Methods Before the patients underwent exercise testing, 15 cardiologists from an academic medical center were asked to predict the probability that the patients they saw in the cardiology clinic would have angiographic evidence of any obstructive coronary disease (stenosis of 75 percent or more); the probability of severe coronary disease (three-vessel or left main coronary artery disease); the probability of left main coronary artery disease; and the probability of survival one, three, and five years after the evaluation. Similar predictions were generated by previously validated statistical models with use of data collected before exercise testing from the history, physical examination, and 12-lead electrocardiography with the patient at rest.
Results Overall, women were referred for cardiac catheterization significantly less often than men (18 percent vs. 27 percent, P = 0.03).
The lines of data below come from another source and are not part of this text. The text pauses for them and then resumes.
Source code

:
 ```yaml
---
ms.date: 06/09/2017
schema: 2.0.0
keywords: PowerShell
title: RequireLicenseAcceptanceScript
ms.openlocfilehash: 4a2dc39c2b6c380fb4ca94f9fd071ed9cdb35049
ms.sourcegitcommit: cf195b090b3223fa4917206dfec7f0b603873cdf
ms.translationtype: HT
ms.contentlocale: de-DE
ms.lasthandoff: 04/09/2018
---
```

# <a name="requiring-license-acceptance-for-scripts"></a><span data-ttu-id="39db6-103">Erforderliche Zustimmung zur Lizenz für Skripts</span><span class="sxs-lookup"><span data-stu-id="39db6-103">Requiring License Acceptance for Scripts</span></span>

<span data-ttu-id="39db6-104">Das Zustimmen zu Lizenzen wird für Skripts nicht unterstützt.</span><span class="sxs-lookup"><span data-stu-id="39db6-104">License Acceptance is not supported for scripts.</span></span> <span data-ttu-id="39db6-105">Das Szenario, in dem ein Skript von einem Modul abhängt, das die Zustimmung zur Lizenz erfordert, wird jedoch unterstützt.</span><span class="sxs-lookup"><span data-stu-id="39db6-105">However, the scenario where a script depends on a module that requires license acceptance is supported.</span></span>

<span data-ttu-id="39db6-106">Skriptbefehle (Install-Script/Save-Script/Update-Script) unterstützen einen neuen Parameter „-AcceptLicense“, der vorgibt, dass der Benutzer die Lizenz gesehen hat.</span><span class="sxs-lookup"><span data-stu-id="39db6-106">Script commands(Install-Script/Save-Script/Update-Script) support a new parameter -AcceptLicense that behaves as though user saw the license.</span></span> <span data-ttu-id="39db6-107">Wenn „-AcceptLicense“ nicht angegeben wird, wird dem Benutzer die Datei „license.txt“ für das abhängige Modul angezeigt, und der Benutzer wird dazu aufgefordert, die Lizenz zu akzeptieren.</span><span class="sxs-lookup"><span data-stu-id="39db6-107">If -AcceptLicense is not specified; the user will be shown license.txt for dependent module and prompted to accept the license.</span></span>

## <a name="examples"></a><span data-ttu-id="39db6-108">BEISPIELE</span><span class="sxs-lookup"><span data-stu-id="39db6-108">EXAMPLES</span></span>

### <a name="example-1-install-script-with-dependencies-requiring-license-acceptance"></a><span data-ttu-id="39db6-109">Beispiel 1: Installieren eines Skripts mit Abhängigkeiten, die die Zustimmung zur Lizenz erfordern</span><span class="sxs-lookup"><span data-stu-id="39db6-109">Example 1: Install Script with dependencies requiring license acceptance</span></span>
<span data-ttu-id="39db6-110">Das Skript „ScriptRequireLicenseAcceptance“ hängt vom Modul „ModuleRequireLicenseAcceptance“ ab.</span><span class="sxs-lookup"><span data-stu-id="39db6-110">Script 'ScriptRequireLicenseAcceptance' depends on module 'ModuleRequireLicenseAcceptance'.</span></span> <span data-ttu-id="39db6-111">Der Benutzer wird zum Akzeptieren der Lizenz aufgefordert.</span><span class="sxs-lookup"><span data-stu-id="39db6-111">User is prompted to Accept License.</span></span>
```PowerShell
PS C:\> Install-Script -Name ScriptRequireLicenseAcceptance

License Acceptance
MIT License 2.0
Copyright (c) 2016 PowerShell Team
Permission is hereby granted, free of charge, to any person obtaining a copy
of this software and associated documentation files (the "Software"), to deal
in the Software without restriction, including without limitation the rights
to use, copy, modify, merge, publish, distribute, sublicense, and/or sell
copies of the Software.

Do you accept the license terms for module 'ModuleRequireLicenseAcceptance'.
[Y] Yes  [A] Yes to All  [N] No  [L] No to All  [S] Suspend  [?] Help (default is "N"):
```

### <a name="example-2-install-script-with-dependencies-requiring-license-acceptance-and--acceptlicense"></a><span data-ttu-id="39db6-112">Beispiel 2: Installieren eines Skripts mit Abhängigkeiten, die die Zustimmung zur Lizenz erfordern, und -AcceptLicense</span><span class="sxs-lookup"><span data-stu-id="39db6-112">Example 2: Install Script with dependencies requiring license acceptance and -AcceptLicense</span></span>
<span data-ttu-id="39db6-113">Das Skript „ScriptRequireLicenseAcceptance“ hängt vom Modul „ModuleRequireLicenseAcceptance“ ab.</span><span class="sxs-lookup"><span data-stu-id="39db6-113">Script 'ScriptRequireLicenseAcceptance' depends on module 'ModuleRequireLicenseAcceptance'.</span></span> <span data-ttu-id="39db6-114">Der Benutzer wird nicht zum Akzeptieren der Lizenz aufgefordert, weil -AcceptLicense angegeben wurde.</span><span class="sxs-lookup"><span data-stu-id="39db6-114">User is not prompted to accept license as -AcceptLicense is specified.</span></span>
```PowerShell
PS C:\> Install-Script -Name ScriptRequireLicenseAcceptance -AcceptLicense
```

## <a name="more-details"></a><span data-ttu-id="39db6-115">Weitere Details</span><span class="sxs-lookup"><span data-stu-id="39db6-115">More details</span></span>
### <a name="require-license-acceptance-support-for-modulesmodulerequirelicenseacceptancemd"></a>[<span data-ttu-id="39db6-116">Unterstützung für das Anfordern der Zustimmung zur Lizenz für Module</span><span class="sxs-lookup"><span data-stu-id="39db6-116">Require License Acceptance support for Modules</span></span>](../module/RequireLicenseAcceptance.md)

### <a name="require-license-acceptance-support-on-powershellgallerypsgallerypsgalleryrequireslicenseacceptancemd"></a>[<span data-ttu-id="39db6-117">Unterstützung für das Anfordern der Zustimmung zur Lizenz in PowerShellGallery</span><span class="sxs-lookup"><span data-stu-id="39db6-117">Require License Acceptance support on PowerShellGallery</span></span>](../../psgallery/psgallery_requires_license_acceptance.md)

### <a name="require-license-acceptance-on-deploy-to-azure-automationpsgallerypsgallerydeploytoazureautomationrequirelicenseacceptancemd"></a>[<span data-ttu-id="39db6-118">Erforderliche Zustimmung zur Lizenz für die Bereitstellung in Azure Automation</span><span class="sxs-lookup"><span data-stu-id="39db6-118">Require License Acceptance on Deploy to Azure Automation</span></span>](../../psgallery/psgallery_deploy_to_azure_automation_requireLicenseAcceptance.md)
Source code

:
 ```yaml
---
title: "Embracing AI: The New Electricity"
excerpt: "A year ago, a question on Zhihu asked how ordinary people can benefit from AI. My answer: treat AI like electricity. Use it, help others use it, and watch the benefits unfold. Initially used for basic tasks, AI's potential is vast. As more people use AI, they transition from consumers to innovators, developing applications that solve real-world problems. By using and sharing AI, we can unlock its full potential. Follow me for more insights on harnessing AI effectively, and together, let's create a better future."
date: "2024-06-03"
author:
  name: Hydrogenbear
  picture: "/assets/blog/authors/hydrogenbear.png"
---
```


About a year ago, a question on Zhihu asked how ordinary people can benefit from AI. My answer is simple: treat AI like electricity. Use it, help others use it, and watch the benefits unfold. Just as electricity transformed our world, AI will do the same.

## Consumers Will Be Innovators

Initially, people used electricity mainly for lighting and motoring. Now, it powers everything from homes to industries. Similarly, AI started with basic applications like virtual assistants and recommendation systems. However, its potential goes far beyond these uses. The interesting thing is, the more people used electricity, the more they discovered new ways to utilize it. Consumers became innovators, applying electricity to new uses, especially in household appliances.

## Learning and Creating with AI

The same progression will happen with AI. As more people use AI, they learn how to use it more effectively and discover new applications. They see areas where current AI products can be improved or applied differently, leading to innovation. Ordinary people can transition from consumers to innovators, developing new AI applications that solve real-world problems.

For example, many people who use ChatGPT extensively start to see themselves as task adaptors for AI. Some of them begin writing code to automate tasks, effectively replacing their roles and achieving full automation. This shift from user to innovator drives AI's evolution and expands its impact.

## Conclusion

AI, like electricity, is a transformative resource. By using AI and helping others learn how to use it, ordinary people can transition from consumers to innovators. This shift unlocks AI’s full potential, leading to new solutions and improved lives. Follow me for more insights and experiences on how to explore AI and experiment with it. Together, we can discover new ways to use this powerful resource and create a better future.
As compared with men, women had a significantly lower pretest probability of coronary disease (as estimated by their physicians) and a lower rate of positive exercise-test results. After accounting for differences in these two factors, sex was not an independent predictor of referral for catheterization. Comparing physicians' estimates of outcome with those generated by the statistical models revealed no evidence that the physicians were underestimating the risk of coronary disease in women. Furthermore, physicians' predictions did not underestimate the probability of any obstructive coronary disease in men and women who subsequently underwent catheterization.
Conclusions Academic cardiologists made appropriately lower pretest predictions of categories of disease in women with possible coronary artery disease than in men, and these assessments, along with women's lower rate of positive exercise tests, rather than bias based on sex, accounted for the lower rate of catheterization among women. .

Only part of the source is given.